▶ **Records shown**:
BEGIN

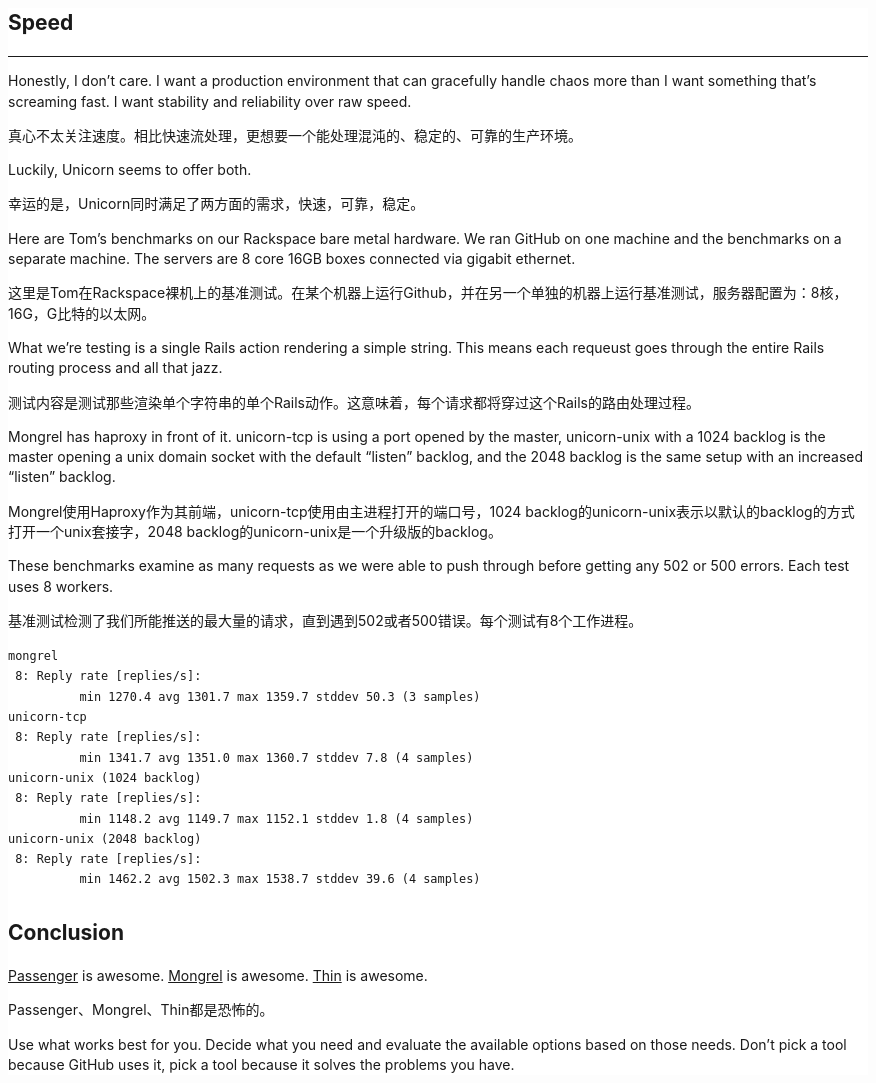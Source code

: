 ## Speed
----

Honestly, I don’t care. I want a production environment that can gracefully handle chaos more than I want something that’s screaming fast. I want stability and reliability over raw speed.

真心不太关注速度。相比快速流处理，更想要一个能处理混沌的、稳定的、可靠的生产环境。

Luckily, Unicorn seems to offer both.

幸运的是，Unicorn同时满足了两方面的需求，快速，可靠，稳定。

Here are Tom’s benchmarks on our Rackspace bare metal hardware. We ran GitHub on one machine and the benchmarks on a separate machine. The servers are 8 core 16GB boxes connected via gigabit ethernet.

这里是Tom在Rackspace裸机上的基准测试。在某个机器上运行Github，并在另一个单独的机器上运行基准测试，服务器配置为：8核，16G，G比特的以太网。

What we’re testing is a single Rails action rendering a simple string. This means each requeust goes through the entire Rails routing process and all that jazz.

测试内容是测试那些渲染单个字符串的单个Rails动作。这意味着，每个请求都将穿过这个Rails的路由处理过程。

Mongrel has haproxy in front of it. unicorn-tcp is using a port opened by the master, unicorn-unix with a 1024 backlog is the master opening a unix domain socket with the default “listen” backlog, and the 2048 backlog is the same setup with an increased “listen” backlog.

Mongrel使用Haproxy作为其前端，unicorn-tcp使用由主进程打开的端口号，1024 backlog的unicorn-unix表示以默认的backlog的方式打开一个unix套接字，2048 backlog的unicorn-unix是一个升级版的backlog。

These benchmarks examine as many requests as we were able to push through before getting any 502 or 500 errors. Each test uses 8 workers.

基准测试检测了我们所能推送的最大量的请求，直到遇到502或者500错误。每个测试有8个工作进程。

    mongrel
     8: Reply rate [replies/s]:
              min 1270.4 avg 1301.7 max 1359.7 stddev 50.3 (3 samples)
    unicorn-tcp
     8: Reply rate [replies/s]:
              min 1341.7 avg 1351.0 max 1360.7 stddev 7.8 (4 samples)
    unicorn-unix (1024 backlog)
     8: Reply rate [replies/s]:
              min 1148.2 avg 1149.7 max 1152.1 stddev 1.8 (4 samples)
    unicorn-unix (2048 backlog)
     8: Reply rate [replies/s]:
              min 1462.2 avg 1502.3 max 1538.7 stddev 39.6 (4 samples)

## Conclusion

[Passenger](http://www.modrails.com/) is awesome. [Mongrel](http://mongrel2.org/) is awesome. [Thin](https://github.com/macournoyer/thin) is awesome.

Passenger、Mongrel、Thin都是恐怖的。

Use what works best for you. Decide what you need and evaluate the available options based on those needs. Don’t pick a tool because GitHub uses it, pick a tool because it solves the problems you have.
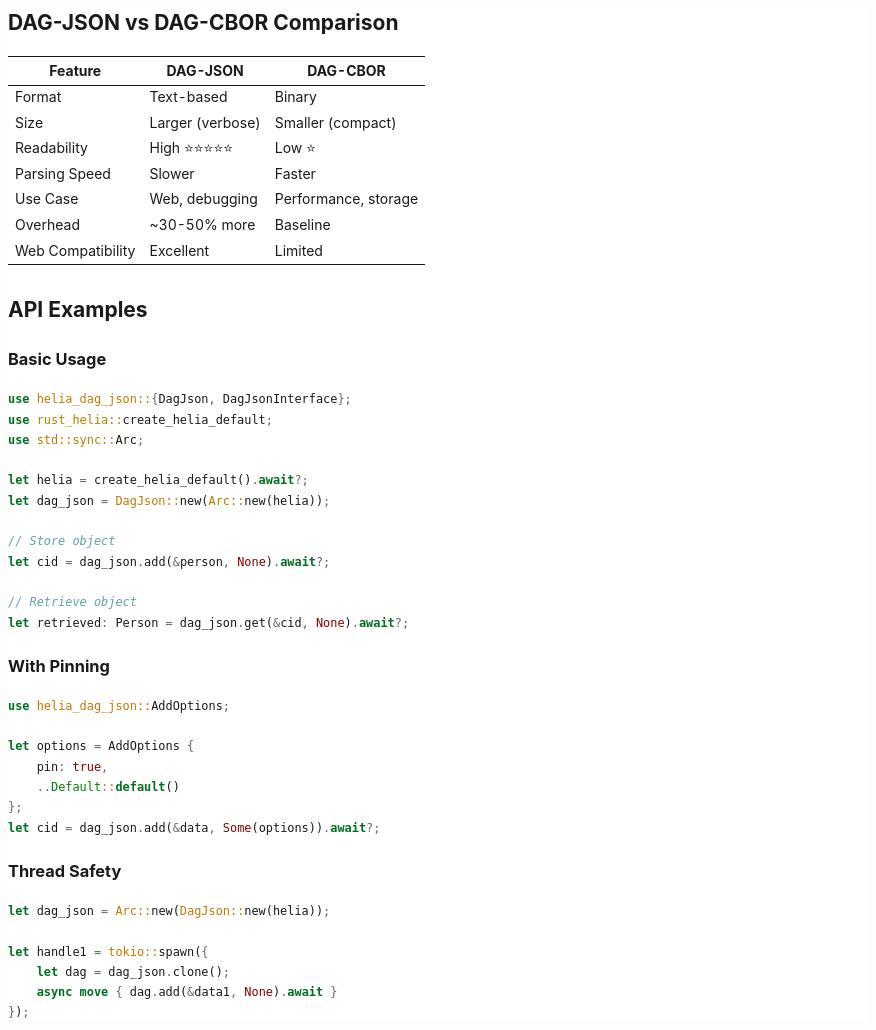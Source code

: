 ## DAG-JSON vs DAG-CBOR Comparison

| Feature | DAG-JSON | DAG-CBOR |
|---------|----------|----------|
| Format | Text-based | Binary |
| Size | Larger (verbose) | Smaller (compact) |
| Readability | High ⭐⭐⭐⭐⭐ | Low ⭐ |
| Parsing Speed | Slower | Faster |
| Use Case | Web, debugging | Performance, storage |
| Overhead | ~30-50% more | Baseline |
| Web Compatibility | Excellent | Limited |

## API Examples

### Basic Usage
```rust
use helia_dag_json::{DagJson, DagJsonInterface};
use rust_helia::create_helia_default;
use std::sync::Arc;

let helia = create_helia_default().await?;
let dag_json = DagJson::new(Arc::new(helia));

// Store object
let cid = dag_json.add(&person, None).await?;

// Retrieve object
let retrieved: Person = dag_json.get(&cid, None).await?;
```

### With Pinning
```rust
use helia_dag_json::AddOptions;

let options = AddOptions {
    pin: true,
    ..Default::default()
};
let cid = dag_json.add(&data, Some(options)).await?;
```

### Thread Safety
```rust
let dag_json = Arc::new(DagJson::new(helia));

let handle1 = tokio::spawn({
    let dag = dag_json.clone();
    async move { dag.add(&data1, None).await }
});
```
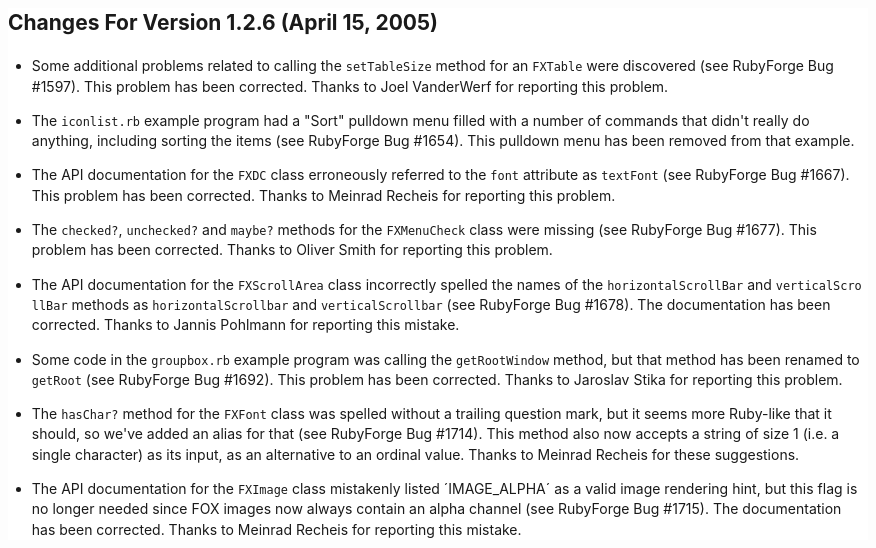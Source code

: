 
## Changes For Version 1.2.6 (April 15, 2005)

* Some additional problems related to calling the
  `setTableSize` method for an
  `FXTable` were discovered (see RubyForge
  Bug #1597). This problem has been corrected. Thanks to Joel
  VanderWerf for reporting this problem.

* The `iconlist.rb` example program had a
  "Sort" pulldown menu filled with a number of commands that didn't
  really do anything, including sorting the items (see RubyForge
  Bug #1654). This pulldown menu has been removed from that
  example.

* The API documentation for the `FXDC` class
  erroneously referred to the `font` attribute as
  `textFont` (see RubyForge
  Bug #1667). This problem has been corrected. Thanks to Meinrad
  Recheis for reporting this problem.

* The `checked?`,
  `unchecked?` and
  `maybe?` methods for the
  `FXMenuCheck` class were missing (see RubyForge
  Bug #1677). This problem has been corrected. Thanks to Oliver
  Smith for reporting this problem.

* The API documentation for the
  `FXScrollArea` class incorrectly spelled the
  names of the `horizontalScrollBar` and
  `verticalScrollBar` methods as
  `horizontalScrollbar` and
  `verticalScrollbar` (see RubyForge
  Bug #1678). The documentation has been corrected. Thanks to
  Jannis Pohlmann for reporting this mistake.

* Some code in the `groupbox.rb` example
  program was calling the `getRootWindow` method,
  but that method has been renamed to `getRoot`
  (see RubyForge
  Bug #1692). This problem has been corrected. Thanks to
  Jaroslav Stika for reporting this problem.

* The `hasChar?` method for the
  `FXFont` class was spelled without a trailing
  question mark, but it seems more Ruby-like that it should, so we've
  added an alias for that (see RubyForge
  Bug #1714). This method also now accepts a string of size 1
  (i.e. a single character) as its input, as an alternative to an
  ordinal value. Thanks to Meinrad Recheis for these suggestions.

* The API documentation for the `FXImage`
  class mistakenly listed ´IMAGE_ALPHA´ as a valid
  image rendering hint, but this flag is no longer needed since FOX
  images now always contain an alpha channel (see RubyForge
  Bug #1715). The documentation has been corrected. Thanks to
  Meinrad Recheis for reporting this mistake.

END

▶ **Task prompt**:
Show all lines from the listing above in which "Thanks" appears.

▶ **Written reply**:
  Bug #1597). This problem has been corrected. Thanks to Joel
  Bug #1667). This problem has been corrected. Thanks to Meinrad
  Bug #1677). This problem has been corrected. Thanks to Oliver
  Bug #1678). The documentation has been corrected. Thanks to
  Bug #1692). This problem has been corrected. Thanks to
  ordinal value. Thanks to Meinrad Recheis for these suggestions.
  Bug #1715). The documentation has been corrected. Thanks to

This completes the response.